--- Data in this exercise Enclosed Below ---

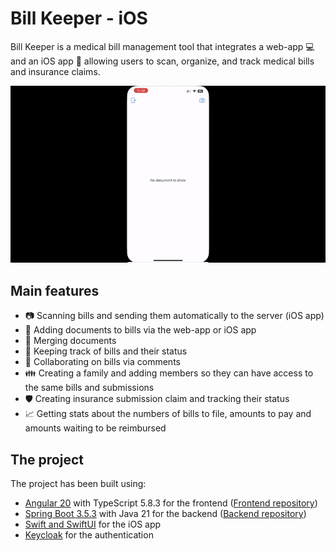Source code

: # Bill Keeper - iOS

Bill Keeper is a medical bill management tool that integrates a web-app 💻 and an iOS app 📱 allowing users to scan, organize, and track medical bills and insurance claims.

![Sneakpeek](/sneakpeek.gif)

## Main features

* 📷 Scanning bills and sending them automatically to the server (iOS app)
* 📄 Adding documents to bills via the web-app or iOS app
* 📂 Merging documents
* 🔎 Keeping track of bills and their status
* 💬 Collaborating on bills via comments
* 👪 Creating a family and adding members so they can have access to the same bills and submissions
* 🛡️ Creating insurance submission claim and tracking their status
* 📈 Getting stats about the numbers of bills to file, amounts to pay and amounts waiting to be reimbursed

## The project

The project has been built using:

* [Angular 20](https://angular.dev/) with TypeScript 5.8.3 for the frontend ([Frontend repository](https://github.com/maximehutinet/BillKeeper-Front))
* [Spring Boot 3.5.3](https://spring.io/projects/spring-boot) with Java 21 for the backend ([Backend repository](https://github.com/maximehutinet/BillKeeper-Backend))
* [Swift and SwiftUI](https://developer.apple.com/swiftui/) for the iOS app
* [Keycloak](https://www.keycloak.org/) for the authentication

--- End of Enclosed Data in this exercise ---
--- Data in this exercise Enclosed Below ---

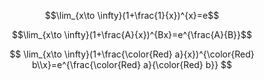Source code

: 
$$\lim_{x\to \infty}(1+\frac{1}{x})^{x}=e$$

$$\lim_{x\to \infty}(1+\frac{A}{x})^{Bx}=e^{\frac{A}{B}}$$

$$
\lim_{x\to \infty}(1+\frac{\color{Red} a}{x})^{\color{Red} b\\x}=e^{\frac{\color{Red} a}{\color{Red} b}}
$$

--- End of Enclosed Data in this exercise ---

Your reply should be only the number of lines in the records above that include "Creating".

Task result. 2